Evanston officials discuss refugees, equity at City-School meeting
May 3, 2017
Evanston officials discussed updates on the city’s Refugee Task Force and its efforts toward promoting equity at a City-School Liaison Committee meeting Wednesday evening.
The Refugee Task Force was born out of the committee’s meeting in October 2016, after it learned that Evanston schools were experiencing an influx of refugee families, said Savannah Clement, task force coordinator and the city’s housing policy and planning analyst.
“(The task force) connects people to services, to each other and gets people talking about how to better serve the community,” Clement said. “The task force has been really great at giving ideas for places to connect refugee families.”
The task force comprises city staff, two school districts, refugee resettlement agencies, Northwestern and local religious leaders to address the needs of refugees and help them adjust to the U.S., she said.
Clement said there is now a welcoming city resource page on Evanston’s website where refugees can search for resettlement resources — housing, health, education, legal and employment opportunities — and events to connect with other refugees.

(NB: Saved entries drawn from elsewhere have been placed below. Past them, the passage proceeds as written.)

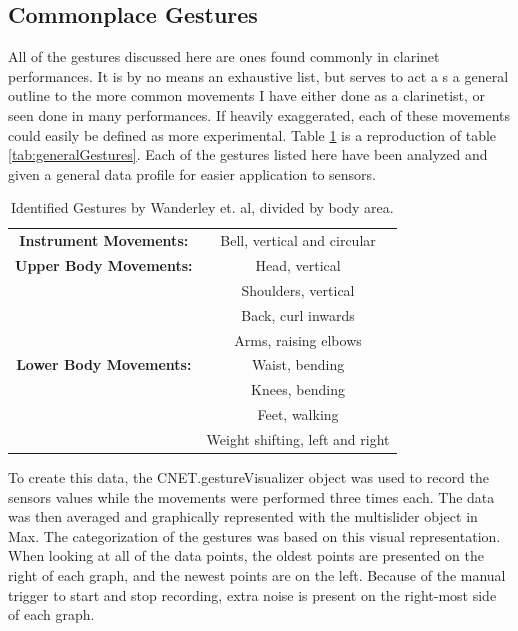 \subsection{Commonplace Gestures}
All of the gestures discussed here are ones found commonly in clarinet performances. It is by no means an exhaustive list, but serves to act a s a general outline to the more common movements I have either done as a clarinetist, or seen done in many performances. If heavily exaggerated, each of these movements could easily be defined as more experimental. Table \ref{tab:generalGestures2} is a reproduction of table \ref{tab:generalGestures}. Each of the gestures listed here have been analyzed and given a general data profile for easier application to sensors.


\begin{table}[]
    \centering
    \begin{tabular}{|c||c|}
    \hline
       \textbf{Instrument Movements:}  & Bell, vertical and circular \\
        \textbf{Upper Body Movements:} & Head, vertical \\
        & Shoulders, vertical \\
        & Back, curl inwards \\
        & Arms, raising elbows \\
       \textbf{ Lower Body Movements:} & Waist, bending \\
        & Knees, bending \\
        & Feet, walking \\
        & Weight shifting, left and right\\
        \hline
    \end{tabular}
    \caption{Identified Gestures by Wanderley et. al\cite{wanderleyClarinetGesture2005}, divided by body area.}
    \label{tab:generalGestures2}
\end{table}

To create this data, the CNET.gestureVisualizer object was used to record the sensors values while the movements were performed three times each. The data was then averaged and graphically represented with the multislider object in Max. The categorization of the gestures was based on this visual representation. When looking at all of the data points, the oldest points are presented on the right of each graph, and the newest points are on the left. Because of the manual trigger to start and stop recording, extra noise is present on the right-most side of each graph.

She said the page is able to be translated via Google translate, which helps non-English speakers get information.
Although the policies of President Donald Trump’s administration have decreased the number of new refugees in the U.S., the task force plans to continue serving families that are already here, Clement said.

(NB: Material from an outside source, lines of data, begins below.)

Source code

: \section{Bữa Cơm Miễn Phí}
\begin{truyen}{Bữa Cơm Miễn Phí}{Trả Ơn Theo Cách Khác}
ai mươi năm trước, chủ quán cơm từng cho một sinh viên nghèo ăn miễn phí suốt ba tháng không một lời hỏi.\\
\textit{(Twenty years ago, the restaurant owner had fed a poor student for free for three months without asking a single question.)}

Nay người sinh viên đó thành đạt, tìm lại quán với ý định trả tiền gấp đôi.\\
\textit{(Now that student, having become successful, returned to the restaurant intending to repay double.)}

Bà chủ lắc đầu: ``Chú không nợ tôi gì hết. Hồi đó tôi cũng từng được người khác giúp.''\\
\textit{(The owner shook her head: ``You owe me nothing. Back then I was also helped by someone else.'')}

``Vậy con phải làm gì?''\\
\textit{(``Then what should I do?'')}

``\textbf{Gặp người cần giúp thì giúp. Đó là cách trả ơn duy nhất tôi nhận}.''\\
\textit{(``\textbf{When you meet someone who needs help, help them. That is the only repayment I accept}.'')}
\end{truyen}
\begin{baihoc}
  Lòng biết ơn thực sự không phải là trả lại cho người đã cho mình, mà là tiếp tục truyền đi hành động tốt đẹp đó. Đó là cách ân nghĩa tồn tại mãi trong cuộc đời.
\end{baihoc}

“It’s good to keep the conversation going about how we can continue helping these families even though we aren’t seeing the influx in numbers,” she said. “It’s good to stay connected.”
Clement said she hopes the task force can assemble a booklet with a list of services to distribute to schools so administrators can better recommend places for refugee families to get support.
The committee also discussed promoting equity in schools and the Evanston community, and how the two can work together.
“(Equity) is critical to the fact that our city is coming to a completely new level and we all have to come to an understanding of what that means … what is the language we’re using to spread, and at the same time intensify, equity,” District 202 superintendent Eric Witherspoon said.
Witherspoon said the city could promote equity by educating people through the Beyond Diversity program — a two-day program that helps participants address diversity issues.
Patricia Efiom, the city’s equity and empowerment coordinator, said the program has helped Evanston residents “see things through a different lens.”
“Equity is about looking at systemic disparities … and tearing down those systems, so therefore we have to attack our individual, implicit biases,” Efiom said. “Beyond Diversity helps us to begin to open ourselves up to … marginalized people, people who are different from us.”
Efiom said she hopes to “disassemble embedded systems,” which inhibit equity by promoting conversation among people of different backgrounds and identities. She said she would encourage city and school staff to participate in a Beyond Diversity workshop when it comes to Evanston again.
Mayor-elect Steve Hagerty, who attended the meeting, told The Daily he thinks equity is important to the community.
“The city is committed to it, I think the schools have been leaders in it and I think we’re going to make a lot of progress in the next year or two,” Hagerty said.